━━━━━ SUPPLIED ENTRIES
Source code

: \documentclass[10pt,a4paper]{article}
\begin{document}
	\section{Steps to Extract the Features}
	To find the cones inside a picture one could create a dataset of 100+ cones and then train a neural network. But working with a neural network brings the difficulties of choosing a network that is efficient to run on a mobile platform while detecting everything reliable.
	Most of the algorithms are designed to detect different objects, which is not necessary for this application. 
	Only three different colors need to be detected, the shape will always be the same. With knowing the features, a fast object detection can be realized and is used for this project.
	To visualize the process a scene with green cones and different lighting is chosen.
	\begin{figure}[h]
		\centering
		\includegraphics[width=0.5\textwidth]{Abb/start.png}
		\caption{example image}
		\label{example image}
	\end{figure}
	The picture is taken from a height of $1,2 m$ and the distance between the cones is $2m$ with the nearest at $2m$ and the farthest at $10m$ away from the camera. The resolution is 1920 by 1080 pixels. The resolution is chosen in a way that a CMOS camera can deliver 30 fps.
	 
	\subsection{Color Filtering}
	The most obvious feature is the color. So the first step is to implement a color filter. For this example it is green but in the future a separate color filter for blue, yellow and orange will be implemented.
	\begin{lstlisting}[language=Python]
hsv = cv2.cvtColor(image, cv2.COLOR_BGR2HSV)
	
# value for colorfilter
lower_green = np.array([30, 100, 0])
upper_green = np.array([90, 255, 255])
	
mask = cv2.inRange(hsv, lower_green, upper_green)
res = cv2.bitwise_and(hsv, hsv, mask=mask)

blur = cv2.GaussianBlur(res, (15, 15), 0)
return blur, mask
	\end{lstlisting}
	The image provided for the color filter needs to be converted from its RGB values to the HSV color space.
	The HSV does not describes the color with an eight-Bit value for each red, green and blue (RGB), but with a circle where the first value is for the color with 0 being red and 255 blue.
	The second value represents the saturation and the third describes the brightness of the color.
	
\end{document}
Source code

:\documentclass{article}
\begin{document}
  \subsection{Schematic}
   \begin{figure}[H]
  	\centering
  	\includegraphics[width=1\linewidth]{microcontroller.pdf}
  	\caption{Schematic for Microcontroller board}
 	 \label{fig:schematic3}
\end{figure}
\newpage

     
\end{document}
━━━━━━━━━━
Copy each line of the entries that includes the word "array".

lower_green = np.array([30, 100, 0])
upper_green = np.array([90, 255, 255])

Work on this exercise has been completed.